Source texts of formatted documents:
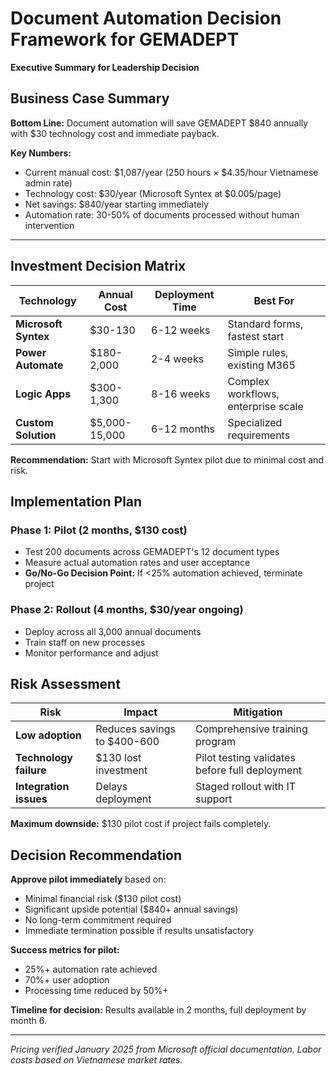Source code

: # Document Automation Decision Framework for GEMADEPT
**Executive Summary for Leadership Decision**

## Business Case Summary

**Bottom Line:** Document automation will save GEMADEPT $840 annually with $30 technology cost and immediate payback.

**Key Numbers:**
- Current manual cost: $1,087/year (250 hours × $4.35/hour Vietnamese admin rate)
- Technology cost: $30/year (Microsoft Syntex at $0.005/page)
- Net savings: $840/year starting immediately
- Automation rate: 30-50% of documents processed without human intervention

---

## Investment Decision Matrix

| Technology | Annual Cost | Deployment Time | Best For |
|------------|-------------|-----------------|----------|
| **Microsoft Syntex** | $30-130 | 6-12 weeks | Standard forms, fastest start |
| **Power Automate** | $180-2,000 | 2-4 weeks | Simple rules, existing M365 |
| **Logic Apps** | $300-1,300 | 8-16 weeks | Complex workflows, enterprise scale |
| **Custom Solution** | $5,000-15,000 | 6-12 months | Specialized requirements |

**Recommendation:** Start with Microsoft Syntex pilot due to minimal cost and risk.

## Implementation Plan

### Phase 1: Pilot (2 months, $130 cost)
- Test 200 documents across GEMADEPT's 12 document types
- Measure actual automation rates and user acceptance
- **Go/No-Go Decision Point:** If <25% automation achieved, terminate project

### Phase 2: Rollout (4 months, $30/year ongoing)
- Deploy across all 3,000 annual documents
- Train staff on new processes
- Monitor performance and adjust

## Risk Assessment

| Risk | Impact | Mitigation |
|------|---------|------------|
| **Low adoption** | Reduces savings to $400-600 | Comprehensive training program |
| **Technology failure** | $130 lost investment | Pilot testing validates before full deployment |
| **Integration issues** | Delays deployment | Staged rollout with IT support |

**Maximum downside:** $130 pilot cost if project fails completely.

## Decision Recommendation

**Approve pilot immediately** based on:
- Minimal financial risk ($130 pilot cost)
- Significant upside potential ($840+ annual savings)
- No long-term commitment required
- Immediate termination possible if results unsatisfactory

**Success metrics for pilot:**
- 25%+ automation rate achieved
- 70%+ user adoption
- Processing time reduced by 50%+

**Timeline for decision:** Results available in 2 months, full deployment by month 6.

---

*Pricing verified January 2025 from Microsoft official documentation. Labor costs based on Vietnamese market rates.*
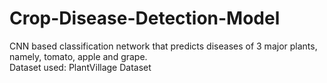 # Crop-Disease-Detection-Model
CNN based classification network that predicts diseases of 3 major plants, namely, tomato, apple and grape.<br>
Dataset used: PlantVillage Dataset
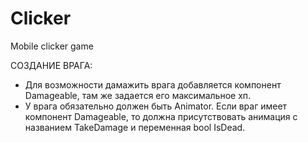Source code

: # Clicker
Mobile clicker game


СОЗДАНИЕ ВРАГА:
   - Для возможности дамажить врага добавляется компонент Damageable, там же задается его максимальное хп.
   - У врага обязательно должен быть Animator. Если враг имеет компонент Damageable, то должна присутствовать анимация  с названием TakeDamage и переменная bool IsDead.
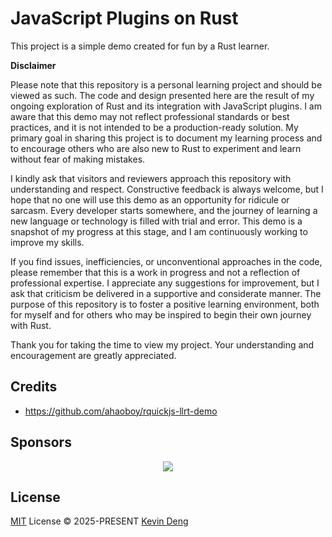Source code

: # JavaScript Plugins on Rust

This project is a simple demo created for fun by a Rust learner.

**Disclaimer**

Please note that this repository is a personal learning project and should be viewed as such. The code and design presented here are the result of my ongoing exploration of Rust and its integration with JavaScript plugins. I am aware that this demo may not reflect professional standards or best practices, and it is not intended to be a production-ready solution. My primary goal in sharing this project is to document my learning process and to encourage others who are also new to Rust to experiment and learn without fear of making mistakes.

I kindly ask that visitors and reviewers approach this repository with understanding and respect. Constructive feedback is always welcome, but I hope that no one will use this demo as an opportunity for ridicule or sarcasm. Every developer starts somewhere, and the journey of learning a new language or technology is filled with trial and error. This demo is a snapshot of my progress at this stage, and I am continuously working to improve my skills.

If you find issues, inefficiencies, or unconventional approaches in the code, please remember that this is a work in progress and not a reflection of professional expertise. I appreciate any suggestions for improvement, but I ask that criticism be delivered in a supportive and considerate manner. The purpose of this repository is to foster a positive learning environment, both for myself and for others who may be inspired to begin their own journey with Rust.

Thank you for taking the time to view my project. Your understanding and encouragement are greatly appreciated.

## Credits

- https://github.com/ahaoboy/rquickjs-llrt-demo

## Sponsors

<p align="center">
  <a href="https://cdn.jsdelivr.net/gh/sxzz/sponsors/sponsors.svg">
    <img src='https://cdn.jsdelivr.net/gh/sxzz/sponsors/sponsors.svg'/>
  </a>
</p>

## License

[MIT](./LICENSE) License © 2025-PRESENT [Kevin Deng](https://github.com/sxzz)
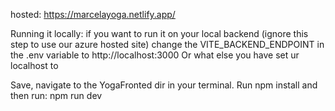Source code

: hosted: https://marcelayoga.netlify.app/

Running it locally:
if you want to run it on your local backend (ignore this step to use our azure hosted site)
change the VITE_BACKEND_ENDPOINT in the .env variable to
http://localhost:3000 Or what else you have set ur localhost to

Save, navigate to the YogaFronted dir in your terminal.
Run npm install
and then run: npm run dev
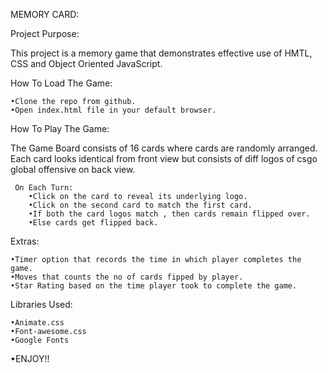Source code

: MEMORY CARD:

Project Purpose:

This project is a memory game that demonstrates effective use of HMTL, CSS and Object Oriented JavaScript.

How To Load The Game:

    •Clone the repo from github.
    •Open index.html file in your default browser.
    
How To Play The Game:

The Game Board consists of 16 cards where cards are randomly arranged. Each card looks identical from front view but consists of diff logos of csgo global offensive on back view.
     
     On Each Turn:
        •Click on the card to reveal its underlying logo.
        •Click on the second card to match the first card.
        •If both the card logos match , then cards remain flipped over.
        •Else cards get flipped back.

Extras:

    •Timer option that records the time in which player completes the game.
    •Moves that counts the no of cards fipped by player.
    •Star Rating based on the time player took to complete the game.
    
Libraries Used:

    •Animate.css
    •Font-awesome.css
    •Google Fonts
    
•ENJOY!!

WHAT YOU HAVE TO DO: Print the line containing "remain flipped over." and every line after it to the end of the records above, exactly as written, and nothing else.

REPLY:
        •If both the card logos match , then cards remain flipped over.
        •Else cards get flipped back.

Extras:

    •Timer option that records the time in which player completes the game.
    •Moves that counts the no of cards fipped by player.
    •Star Rating based on the time player took to complete the game.
    
Libraries Used:

    •Animate.css
    •Font-awesome.css
    •Google Fonts
    
•ENJOY!!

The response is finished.